Task goal
Of all the lines in the entries below, give again exactly those starting at the line containing "Infrastructure</li><li>Internet Protocol Camera</li></ul>" and ending at the line containing "<h2>About INFINITIVE DATA RESEARCH</h2>", both ends included, and no others.

Dataset
%%

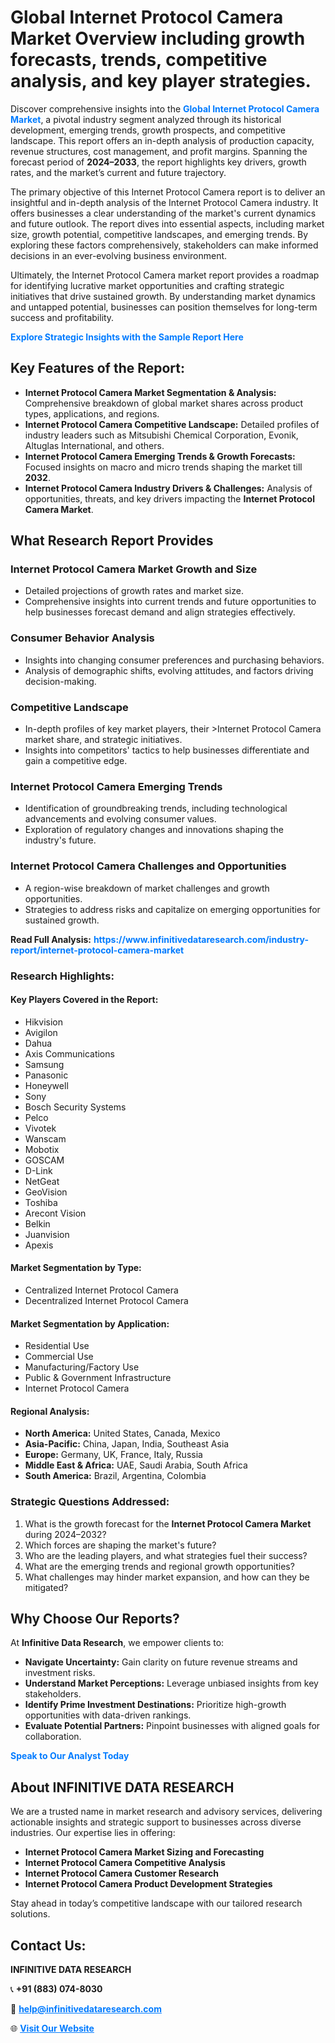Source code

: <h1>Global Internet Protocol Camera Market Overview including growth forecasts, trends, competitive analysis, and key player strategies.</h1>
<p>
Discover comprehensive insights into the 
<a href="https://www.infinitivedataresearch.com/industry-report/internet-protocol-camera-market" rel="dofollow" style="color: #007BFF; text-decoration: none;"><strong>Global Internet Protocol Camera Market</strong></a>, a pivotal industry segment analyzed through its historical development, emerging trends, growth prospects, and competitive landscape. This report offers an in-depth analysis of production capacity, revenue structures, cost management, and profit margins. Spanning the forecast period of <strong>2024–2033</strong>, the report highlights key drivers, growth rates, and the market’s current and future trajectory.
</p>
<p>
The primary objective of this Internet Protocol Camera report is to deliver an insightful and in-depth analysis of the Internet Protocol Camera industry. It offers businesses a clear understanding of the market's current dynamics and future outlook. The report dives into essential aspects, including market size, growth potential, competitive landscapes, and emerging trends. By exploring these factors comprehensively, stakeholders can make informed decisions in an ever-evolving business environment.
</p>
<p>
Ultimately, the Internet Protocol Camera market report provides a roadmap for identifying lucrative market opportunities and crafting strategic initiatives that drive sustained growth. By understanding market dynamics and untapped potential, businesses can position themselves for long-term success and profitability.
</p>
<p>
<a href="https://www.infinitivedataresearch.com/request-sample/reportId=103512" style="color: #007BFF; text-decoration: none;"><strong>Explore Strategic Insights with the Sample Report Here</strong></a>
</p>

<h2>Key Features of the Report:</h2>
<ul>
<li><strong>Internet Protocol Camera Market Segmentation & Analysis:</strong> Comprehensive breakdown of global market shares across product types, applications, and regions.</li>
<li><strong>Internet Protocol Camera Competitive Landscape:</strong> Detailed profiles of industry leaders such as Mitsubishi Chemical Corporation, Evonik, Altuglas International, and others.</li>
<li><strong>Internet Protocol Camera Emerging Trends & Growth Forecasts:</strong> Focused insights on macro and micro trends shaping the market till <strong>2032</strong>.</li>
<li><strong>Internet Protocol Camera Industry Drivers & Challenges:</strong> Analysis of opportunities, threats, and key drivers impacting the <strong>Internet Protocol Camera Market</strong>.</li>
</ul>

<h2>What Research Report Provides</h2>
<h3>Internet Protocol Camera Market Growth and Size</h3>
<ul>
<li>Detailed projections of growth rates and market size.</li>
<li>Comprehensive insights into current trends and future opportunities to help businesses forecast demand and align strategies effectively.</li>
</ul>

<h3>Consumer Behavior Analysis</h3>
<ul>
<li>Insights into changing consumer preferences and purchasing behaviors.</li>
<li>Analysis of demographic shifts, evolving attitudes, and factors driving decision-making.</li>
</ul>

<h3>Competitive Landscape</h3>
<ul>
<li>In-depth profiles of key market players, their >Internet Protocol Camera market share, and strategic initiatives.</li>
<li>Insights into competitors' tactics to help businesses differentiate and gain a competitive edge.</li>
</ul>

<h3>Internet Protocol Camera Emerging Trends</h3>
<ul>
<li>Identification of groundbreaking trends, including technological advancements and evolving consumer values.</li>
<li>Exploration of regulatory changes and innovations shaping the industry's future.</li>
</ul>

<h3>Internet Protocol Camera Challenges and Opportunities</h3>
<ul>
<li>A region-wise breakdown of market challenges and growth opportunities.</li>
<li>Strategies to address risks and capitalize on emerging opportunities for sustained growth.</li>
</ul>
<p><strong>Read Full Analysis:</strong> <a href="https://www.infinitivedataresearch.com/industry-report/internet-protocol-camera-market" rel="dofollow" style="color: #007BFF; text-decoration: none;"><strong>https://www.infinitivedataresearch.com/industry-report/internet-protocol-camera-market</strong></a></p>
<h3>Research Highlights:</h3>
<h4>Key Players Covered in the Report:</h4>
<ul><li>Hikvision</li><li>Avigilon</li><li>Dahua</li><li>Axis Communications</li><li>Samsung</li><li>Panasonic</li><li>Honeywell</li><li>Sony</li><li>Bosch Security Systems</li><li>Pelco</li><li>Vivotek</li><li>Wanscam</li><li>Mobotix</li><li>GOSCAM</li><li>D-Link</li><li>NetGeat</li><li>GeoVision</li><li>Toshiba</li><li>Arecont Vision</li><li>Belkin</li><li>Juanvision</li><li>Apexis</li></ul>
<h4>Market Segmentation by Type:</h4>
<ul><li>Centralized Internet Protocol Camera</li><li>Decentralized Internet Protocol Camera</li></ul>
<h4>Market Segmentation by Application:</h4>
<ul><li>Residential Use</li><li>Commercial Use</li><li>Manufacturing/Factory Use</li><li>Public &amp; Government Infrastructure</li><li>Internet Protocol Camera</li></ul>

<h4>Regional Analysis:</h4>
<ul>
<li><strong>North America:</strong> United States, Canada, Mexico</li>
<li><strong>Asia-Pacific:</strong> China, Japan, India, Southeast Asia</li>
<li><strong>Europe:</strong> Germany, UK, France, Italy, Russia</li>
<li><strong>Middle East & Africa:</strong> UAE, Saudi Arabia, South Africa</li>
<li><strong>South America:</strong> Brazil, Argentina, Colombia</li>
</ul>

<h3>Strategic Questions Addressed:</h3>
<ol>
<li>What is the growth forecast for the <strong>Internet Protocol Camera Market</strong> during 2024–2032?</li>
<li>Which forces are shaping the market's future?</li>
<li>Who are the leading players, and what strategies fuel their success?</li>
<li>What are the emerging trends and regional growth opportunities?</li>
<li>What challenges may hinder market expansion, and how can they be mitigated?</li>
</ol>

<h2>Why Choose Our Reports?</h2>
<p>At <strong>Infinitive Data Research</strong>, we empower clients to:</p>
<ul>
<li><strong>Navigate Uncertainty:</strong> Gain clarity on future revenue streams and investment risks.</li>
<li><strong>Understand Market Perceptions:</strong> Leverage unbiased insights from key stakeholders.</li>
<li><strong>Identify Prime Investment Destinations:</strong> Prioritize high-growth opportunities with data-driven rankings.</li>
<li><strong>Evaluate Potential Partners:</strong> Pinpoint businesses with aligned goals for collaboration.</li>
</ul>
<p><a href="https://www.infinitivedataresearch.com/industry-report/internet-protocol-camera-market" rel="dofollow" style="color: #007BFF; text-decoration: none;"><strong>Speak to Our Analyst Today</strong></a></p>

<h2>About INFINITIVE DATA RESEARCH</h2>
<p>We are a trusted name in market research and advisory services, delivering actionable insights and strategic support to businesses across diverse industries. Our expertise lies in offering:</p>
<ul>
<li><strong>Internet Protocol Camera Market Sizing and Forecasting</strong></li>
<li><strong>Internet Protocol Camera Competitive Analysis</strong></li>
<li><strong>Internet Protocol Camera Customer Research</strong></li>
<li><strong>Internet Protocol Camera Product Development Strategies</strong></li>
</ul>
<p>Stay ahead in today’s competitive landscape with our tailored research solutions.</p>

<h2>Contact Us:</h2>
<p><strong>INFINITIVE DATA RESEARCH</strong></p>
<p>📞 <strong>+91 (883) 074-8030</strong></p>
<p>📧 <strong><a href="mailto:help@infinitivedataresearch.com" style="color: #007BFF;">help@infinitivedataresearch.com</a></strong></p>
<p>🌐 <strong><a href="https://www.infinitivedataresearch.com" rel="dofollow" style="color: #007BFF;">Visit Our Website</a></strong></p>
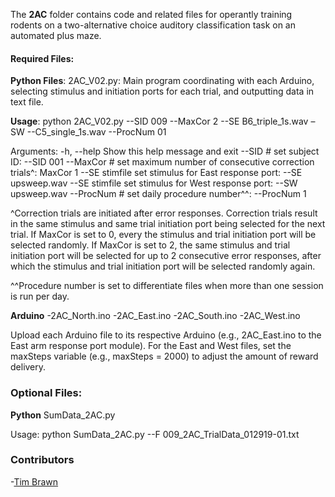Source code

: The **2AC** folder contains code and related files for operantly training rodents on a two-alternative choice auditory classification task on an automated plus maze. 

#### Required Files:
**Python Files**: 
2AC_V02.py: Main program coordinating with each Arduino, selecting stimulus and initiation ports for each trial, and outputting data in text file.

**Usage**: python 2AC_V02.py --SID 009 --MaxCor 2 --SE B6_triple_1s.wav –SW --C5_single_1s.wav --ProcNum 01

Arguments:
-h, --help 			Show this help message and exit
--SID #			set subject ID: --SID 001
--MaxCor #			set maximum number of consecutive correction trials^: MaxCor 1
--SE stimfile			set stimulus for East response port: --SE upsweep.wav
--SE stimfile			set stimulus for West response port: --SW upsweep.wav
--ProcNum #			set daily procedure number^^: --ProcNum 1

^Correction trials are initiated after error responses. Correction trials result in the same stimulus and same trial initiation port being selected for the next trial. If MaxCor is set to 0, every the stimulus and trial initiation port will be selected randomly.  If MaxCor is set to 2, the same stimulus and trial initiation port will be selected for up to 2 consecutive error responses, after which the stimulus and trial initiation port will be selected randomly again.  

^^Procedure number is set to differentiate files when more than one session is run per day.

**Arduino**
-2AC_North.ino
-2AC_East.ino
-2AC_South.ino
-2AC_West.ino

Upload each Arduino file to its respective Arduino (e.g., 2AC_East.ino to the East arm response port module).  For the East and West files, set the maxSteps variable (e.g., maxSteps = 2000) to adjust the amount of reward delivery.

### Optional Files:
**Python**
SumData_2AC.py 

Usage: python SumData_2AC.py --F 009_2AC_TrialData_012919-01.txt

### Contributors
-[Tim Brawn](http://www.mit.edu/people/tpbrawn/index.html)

%%

Completed exercise
<ul><li>Residential Use</li><li>Commercial Use</li><li>Manufacturing/Factory Use</li><li>Public &amp; Government Infrastructure</li><li>Internet Protocol Camera</li></ul>

<h4>Regional Analysis:</h4>
<ul>
<li><strong>North America:</strong> United States, Canada, Mexico</li>
<li><strong>Asia-Pacific:</strong> China, Japan, India, Southeast Asia</li>
<li><strong>Europe:</strong> Germany, UK, France, Italy, Russia</li>
<li><strong>Middle East & Africa:</strong> UAE, Saudi Arabia, South Africa</li>
<li><strong>South America:</strong> Brazil, Argentina, Colombia</li>
</ul>

<h3>Strategic Questions Addressed:</h3>
<ol>
<li>What is the growth forecast for the <strong>Internet Protocol Camera Market</strong> during 2024–2032?</li>
<li>Which forces are shaping the market's future?</li>
<li>Who are the leading players, and what strategies fuel their success?</li>
<li>What are the emerging trends and regional growth opportunities?</li>
<li>What challenges may hinder market expansion, and how can they be mitigated?</li>
</ol>

<h2>Why Choose Our Reports?</h2>
<p>At <strong>Infinitive Data Research</strong>, we empower clients to:</p>
<ul>
<li><strong>Navigate Uncertainty:</strong> Gain clarity on future revenue streams and investment risks.</li>
<li><strong>Understand Market Perceptions:</strong> Leverage unbiased insights from key stakeholders.</li>
<li><strong>Identify Prime Investment Destinations:</strong> Prioritize high-growth opportunities with data-driven rankings.</li>
<li><strong>Evaluate Potential Partners:</strong> Pinpoint businesses with aligned goals for collaboration.</li>
</ul>
<p><a href="https://www.infinitivedataresearch.com/industry-report/internet-protocol-camera-market" rel="dofollow" style="color: #007BFF; text-decoration: none;"><strong>Speak to Our Analyst Today</strong></a></p>

<h2>About INFINITIVE DATA RESEARCH</h2>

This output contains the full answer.